Joe Diebes: A database, basically …

Christian Hawkey: A database is a good word for it. I thought of it as a database that could function metonymically. The text is intentionally not narrative or expositional, but once it is juxtaposed with something else – i.e. the staging, music, whatever – it creates something unknown.

When I first met Clarinda [Mac Low, the show’s choreographer] she was talking to me about the libretto and she was saying, “I don’t understand any of this, what is this?”  And said let’s just try it and see how it goes.  Once things started being put through speakers, and bodies started being moved around, then it hit her that actually everything makes incredible sense – but not in a way that is often redundant. It’s not like a normal opera where the story being told is the same story as the staging, and then the two come together. That redundancy kind of bleeds all the productive tension out of the opera, in a way.

David Levine: And Clarinda really quickly glommed onto the fact that Rob and Fab only had about 15 moves. So she’s actually broken them down into their component parts and these  keep getting recombined, altered and modified also, often at random.  The dancers know each move, so Clarinda can call out “Deformed Cabbage Patch” and they know what to do. Clarinda’s rehearsal approach to the choreography was to break it down into units, so we have this super-primitive – or basic – choreographic language and the limited repertoire of opera. So we’ve got these two limited systems that kind of work together in different ways at different times.

Joe Diebes: I think that redundancy is the thing that all three of us are most distanced from and reacting against in our various ways. This is a story about a pop group who has a formulaic producer who, in a broad sense, churns out the same thing over and over again, in an industry that exploits musicians in the same way over and over again. At the same time there’s the repetition of the actual three or four hits that they had, that they lip-synced around the world constantly – the same exact track doing the same exact moves – over and over again.

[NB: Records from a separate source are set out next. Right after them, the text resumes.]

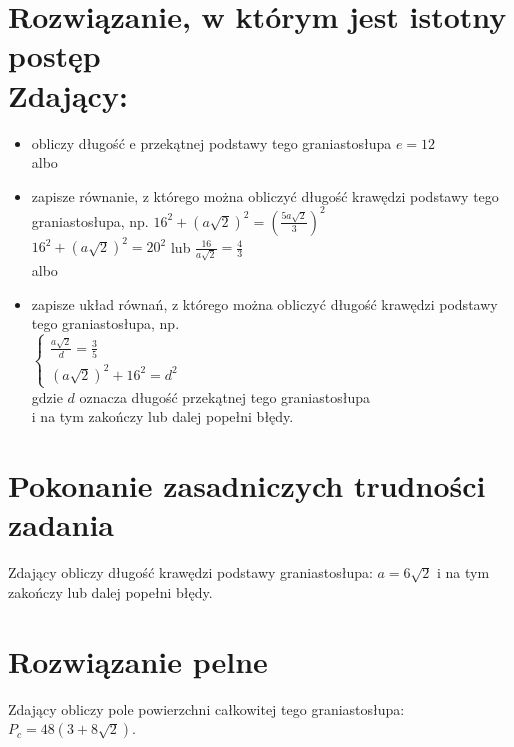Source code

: \documentclass[10pt]{article}
\begin{document}
\section*{Rozwiązanie, w którym jest istotny postęp \\
 Zdający:}
\begin{itemize}
  \item obliczy długość e przekątnej podstawy tego graniastosłupa $e=12$\\
albo
  \item zapisze równanie, z którego można obliczyć długość krawędzi podstawy tego graniastosłupa, np. $16^{2}+(a \sqrt{2})^{2}=\left(\frac{5 a \sqrt{2}}{3}\right)^{2}$\\
$16^{2}+(a \sqrt{2})^{2}=20^{2}$ lub $\frac{16}{a \sqrt{2}}=\frac{4}{3}$\\
albo
  \item zapisze układ równań, z którego można obliczyć długość krawędzi podstawy tego graniastosłupa, np.\\
$\left\{\begin{array}{l}\frac{a \sqrt{2}}{d}=\frac{3}{5} \\ (a \sqrt{2})^{2}+16^{2}=d^{2}\end{array}\right.$\\
gdzie $d$ oznacza długość przekątnej tego graniastosłupa\\
i na tym zakończy lub dalej popełni błędy.
\end{itemize}

\section*{Pokonanie zasadniczych trudności zadania}
Zdający obliczy długość krawędzi podstawy graniastosłupa: $a=6 \sqrt{2}$ i na tym zakończy lub dalej popełni błędy.

\section*{Rozwiązanie pelne}
Zdający obliczy pole powierzchni całkowitej tego graniastosłupa: $P_{c}=48(3+8 \sqrt{2})$.
\end{document}

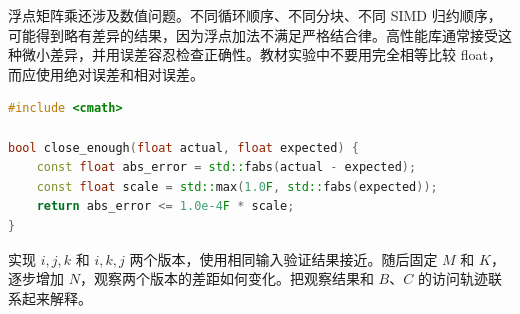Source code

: 浮点矩阵乘还涉及数值问题。不同循环顺序、不同分块、不同 SIMD 归约顺序，可能得到略有差异的结果，因为浮点加法不满足严格结合律。高性能库通常接受这种微小差异，并用误差容忍检查正确性。教材实验中不要用完全相等比较 float，而应使用绝对误差和相对误差。

\begin{lstlisting}[language=C++,caption={浮点结果检查：同时看绝对误差和相对误差}]
#include <cmath>

bool close_enough(float actual, float expected) {
    const float abs_error = std::fabs(actual - expected);
    const float scale = std::max(1.0F, std::fabs(expected));
    return abs_error <= 1.0e-4F * scale;
}
\end{lstlisting}

\begin{exercisebox}
实现 $i,j,k$ 和 $i,k,j$ 两个版本，使用相同输入验证结果接近。随后固定 $M$ 和 $K$，逐步增加 $N$，观察两个版本的差距如何变化。把观察结果和 $B$、$C$ 的访问轨迹联系起来解释。
\end{exercisebox}
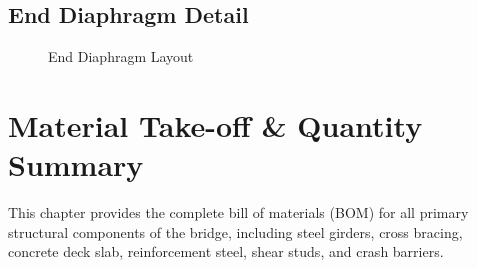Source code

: \documentclass[12pt,a4paper]{report}
\numberwithin{table}{chapter}
\numberwithin{figure}{chapter}
\begin{document}
\section{End Diaphragm Detail}
\label{sec:diaphragm-detail}

\begin{figure}[H]
\centering
{}
\caption{End Diaphragm Layout}
\label{fig:ed-layout}
\end{figure}


\noindent
\begin{minipage}[t]{0.31\textwidth}
\centering
{}
\label{fig:ed-bracing-sec}
\end{minipage}
\hfill
\begin{minipage}[t]{0.31\textwidth}
\centering
{}
\label{fig:ed-top-chord}
\end{minipage}
\hfill
\begin{minipage}[t]{0.31\textwidth}
\centering
{}
\label{fig:ed-bottom-chord}
\end{minipage}



\chapter{Material Take-off \& Quantity Summary}
\label{ch:material-takeoff}

This chapter provides the complete bill of materials (BOM) for all primary
structural components of the bridge, including steel girders, cross bracing,
concrete deck slab, reinforcement steel, shear studs, and crash barriers.
\end{document}
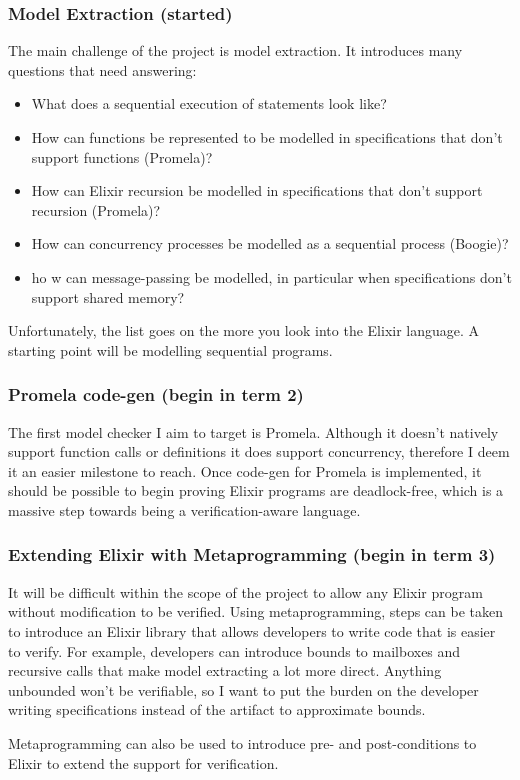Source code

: \subsubsection{Model Extraction (started)}
The main challenge of the project is model extraction. It introduces many questions that need answering:
\begin{itemize}
    \item What does a sequential execution of statements look like?
    \item How can functions be represented to be modelled in specifications that don't support functions (Promela)?
    \item How can Elixir recursion be modelled in specifications that don't support recursion (Promela)?
    \item How can concurrency processes be modelled as a sequential process (Boogie)?
    \item ho
    w can message-passing be modelled, in particular when specifications don't support shared memory?
\end{itemize}
Unfortunately, the list goes on the more you look into the Elixir language. A starting point will be modelling sequential programs.
\subsubsection{Promela code-gen (begin in term 2)}
The first model checker I aim to target is Promela. Although it doesn't natively support function calls or definitions it does support concurrency, therefore I deem it an easier milestone to reach. Once code-gen for Promela is implemented, it should be possible to begin proving Elixir programs are deadlock-free, which is a massive step towards being a verification-aware language.
\subsubsection{Extending Elixir with Metaprogramming (begin in term 3)}
It will be difficult within the scope of the project to allow any Elixir program without modification to be verified. Using metaprogramming, steps can be taken to introduce an Elixir library that allows developers to write code that is easier to verify. For example, developers can introduce bounds to mailboxes and recursive calls that make model extracting a lot more direct. Anything unbounded won't be verifiable, so I want to put the burden on the developer writing specifications instead of the artifact to approximate bounds.
\par
Metaprogramming can also be used to introduce pre- and post-conditions to Elixir to extend the support for verification.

It is that kind of repetition I want to work against and it’s a big reason that I wanted to open up the score to be this generative thing that evolves differently every time. The orchestra is doing something very different every single time. I’m basically DJ’ing them. I have my little setup and I can control what gets sent to them and the melodies get superimposed on the libretto differently every time. But at the same time it is a database that all the singers can access – like random access – for these different melodic phrases. The singers and orchestra have learned all the various elements, they know what the lyrics will be but not the melodies.